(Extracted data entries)
'''

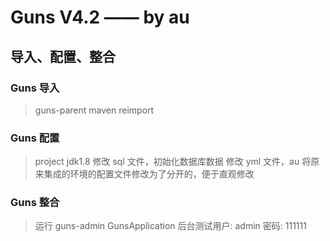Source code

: # Guns V4.2 —— by au

## 导入、配置、整合

### Guns 导入

> guns-parent
> maven reimport

### Guns 配置

> project jdk1.8
> 修改 sql 文件，初始化数据库数据
> 修改 yml 文件，au 将原来集成的环境的配置文件修改为了分开的，便于直观修改

### Guns 整合

> 运行 guns-admin GunsApplication
> 后台测试用户: admin 密码: 111111


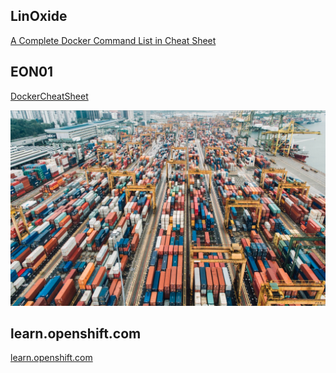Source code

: ## LinOxide

[A Complete Docker Command List in Cheat Sheet ](https://linoxide.com/linux-how-to/docker-commands-cheat-sheet/)

## EON01

[DockerCheatSheet](https://github.com/eon01/DockerCheatSheet)

![alt text](containers.png)

## learn.openshift.com
[learn.openshift.com](https://github.com/SergiiGlad/docker/blob/master/Linux%20Container%20Internals%202.0.pdf)
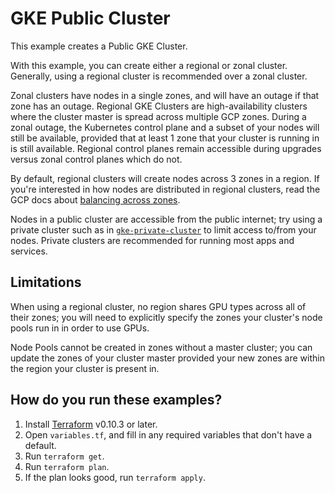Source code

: # GKE Public Cluster

This example creates a Public GKE Cluster.

With this example, you can create either a regional or zonal cluster. Generally, using a regional cluster is recommended
over a zonal cluster.

Zonal clusters have nodes in a single zones, and will have an outage if that zone has an outage. Regional GKE Clusters
are high-availability clusters where the cluster master is spread across multiple GCP zones. During a zonal outage, the
Kubernetes control plane and a subset of your nodes will still be available, provided that at least 1 zone that your
cluster is running in is still available. Regional control planes remain accessible during upgrades versus zonal control
planes which do not.

By default, regional clusters will create nodes across 3 zones in a region. If you're interested in how nodes are
distributed in regional clusters, read the GCP docs about [balancing across zones](https://cloud.google.com/kubernetes-engine/docs/concepts/cluster-autoscaler#balancing_across_zones).

Nodes in a public cluster are accessible from the public internet; try using a private cluster such as in
[`gke-private-cluster`](../gke-private-cluster) to limit access to/from your nodes. Private clusters are recommended for
running most apps and services.

## Limitations

When using a regional cluster, no region shares GPU types across all of their zones; you will need to explicitly specify
the zones your cluster's node pools run in in order to use GPUs.

Node Pools cannot be created in zones without a master cluster; you can update the zones of your cluster master provided
your new zones are within the region your cluster is present in.

## How do you run these examples?

1. Install [Terraform](https://learn.hashicorp.com/terraform/getting-started/install.html) v0.10.3 or later.
1. Open `variables.tf`,  and fill in any required variables that don't have a
default.
1. Run `terraform get`.
1. Run `terraform plan`.
1. If the plan looks good, run `terraform apply`.
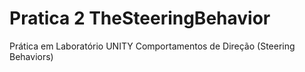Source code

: # Pratica 2 TheSteeringBehavior
 Prática em Laboratório UNITY Comportamentos de Direção (Steering Behaviors)
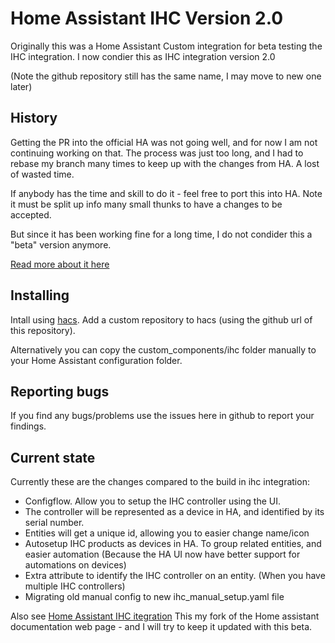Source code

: # Home Assistant IHC Version 2.0
Originally this was a Home Assistant Custom integration for beta testing the IHC integration.
I now condier this as IHC integration version 2.0

(Note the github repository still has the same name, I may move to new one later)

## History

Getting the PR into the official HA was not going well, and for now I am not continuing working on that. The process was just too long, and I had to rebase my branch many times to keep up with the changes from HA. A lost of wasted time.

If anybody has the time and skill to do it - feel free to port this into HA.
Note it must be split up info many small thunks to have a changes to be accepted.

But since it has been working fine for a long time, I do not condider this a "beta" version anymore.

[Read more about it here](https://www.dingus.dk/help-testing-the-new-home-assistant-ihc-integration/)

## Installing

Intall using [hacs](https://hacs.xyz/).
Add a custom repository to hacs (using the github url of this repository).

Alternatively you can copy the custom_components/ihc folder manually to your Home Assistant configuration folder.

## Reporting bugs

If you find any bugs/problems use the issues here in github to report your findings.

## Current state

Currently these are the changes compared to the build in ihc integration:

* Configflow. Allow you to setup the IHC controller using the UI.
* The controller will be represented as a device in HA, and identified by its serial number.
* Entities will get a unique id, allowing you to easier change name/icon
* Autosetup IHC products as devices in HA. To group related entities, and easier automation (Because the HA UI now have better support for automations on devices)
* Extra attribute to identify the IHC controller on an entity. (When you have multiple IHC controllers)
* Migrating old manual config to new ihc_manual_setup.yaml file

Also see [Home Assistant IHC itegration](https://github.com/dingusdk/home-assistant.io/blob/ihcconfigflow/source/_integrations/ihc.markdown)
This my fork of the Home assistant documentation web page - and I will try to keep it updated with this beta.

'''

_Work required_
Word for word, restate the lines of the data above that fall between the line holding "[Read more about" and the line holding "easier change name/icon", inclusive, and no other lines.

_Output below_
[Read more about it here](https://www.dingus.dk/help-testing-the-new-home-assistant-ihc-integration/)

## Installing

Intall using [hacs](https://hacs.xyz/).
Add a custom repository to hacs (using the github url of this repository).

Alternatively you can copy the custom_components/ihc folder manually to your Home Assistant configuration folder.

## Reporting bugs

If you find any bugs/problems use the issues here in github to report your findings.

## Current state

Currently these are the changes compared to the build in ihc integration:

* Configflow. Allow you to setup the IHC controller using the UI.
* The controller will be represented as a device in HA, and identified by its serial number.
* Entities will get a unique id, allowing you to easier change name/icon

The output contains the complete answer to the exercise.